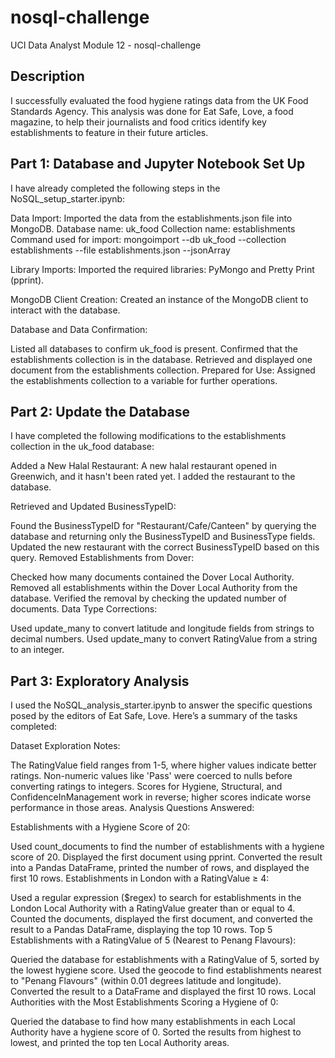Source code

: # nosql-challenge
UCI Data Analyst Module 12 - nosql-challenge


## Description
I successfully evaluated the food hygiene ratings data from the UK Food Standards Agency. This analysis was done for Eat Safe, Love, a food magazine, to help their journalists and food critics identify key establishments to feature in their future articles.

## Part 1: Database and Jupyter Notebook Set Up
I have already completed the following steps in the NoSQL_setup_starter.ipynb:

Data Import:
Imported the data from the establishments.json file into MongoDB.
Database name: uk_food
Collection name: establishments
Command used for import: mongoimport --db uk_food --collection establishments --file establishments.json --jsonArray

Library Imports:
Imported the required libraries: PyMongo and Pretty Print (pprint).

MongoDB Client Creation:
Created an instance of the MongoDB client to interact with the database.

Database and Data Confirmation:

Listed all databases to confirm uk_food is present.
Confirmed that the establishments collection is in the database.
Retrieved and displayed one document from the establishments collection.
Prepared for Use:
Assigned the establishments collection to a variable for further operations.

## Part 2: Update the Database
I have completed the following modifications to the establishments collection in the uk_food database:

Added a New Halal Restaurant:
A new halal restaurant opened in Greenwich, and it hasn't been rated yet. I added the restaurant to the database.

Retrieved and Updated BusinessTypeID:

Found the BusinessTypeID for "Restaurant/Cafe/Canteen" by querying the database and returning only the BusinessTypeID and BusinessType fields.
Updated the new restaurant with the correct BusinessTypeID based on this query.
Removed Establishments from Dover:

Checked how many documents contained the Dover Local Authority.
Removed all establishments within the Dover Local Authority from the database.
Verified the removal by checking the updated number of documents.
Data Type Corrections:

Used update_many to convert latitude and longitude fields from strings to decimal numbers.
Used update_many to convert RatingValue from a string to an integer.

## Part 3: Exploratory Analysis
I used the NoSQL_analysis_starter.ipynb to answer the specific questions posed by the editors of Eat Safe, Love. Here’s a summary of the tasks completed:

Dataset Exploration Notes:

The RatingValue field ranges from 1-5, where higher values indicate better ratings. Non-numeric values like 'Pass' were coerced to nulls before converting ratings to integers.
Scores for Hygiene, Structural, and ConfidenceInManagement work in reverse; higher scores indicate worse performance in those areas.
Analysis Questions Answered:

Establishments with a Hygiene Score of 20:

Used count_documents to find the number of establishments with a hygiene score of 20.
Displayed the first document using pprint.
Converted the result into a Pandas DataFrame, printed the number of rows, and displayed the first 10 rows.
Establishments in London with a RatingValue ≥ 4:

Used a regular expression ($regex) to search for establishments in the London Local Authority with a RatingValue greater than or equal to 4.
Counted the documents, displayed the first document, and converted the result to a Pandas DataFrame, displaying the top 10 rows.
Top 5 Establishments with a RatingValue of 5 (Nearest to Penang Flavours):

Queried the database for establishments with a RatingValue of 5, sorted by the lowest hygiene score.
Used the geocode to find establishments nearest to "Penang Flavours" (within 0.01 degrees latitude and longitude).
Converted the result to a DataFrame and displayed the first 10 rows.
Local Authorities with the Most Establishments Scoring a Hygiene of 0:

Queried the database to find how many establishments in each Local Authority have a hygiene score of 0.
Sorted the results from highest to lowest, and printed the top ten Local Authority areas.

What is being asked: Treating the line with "## Description" as the last line to include, retype the records exactly from their first line, excluding pictures.

Output for this exercise:
Source code

: # nosql-challenge
UCI Data Analyst Module 12 - nosql-challenge


## Description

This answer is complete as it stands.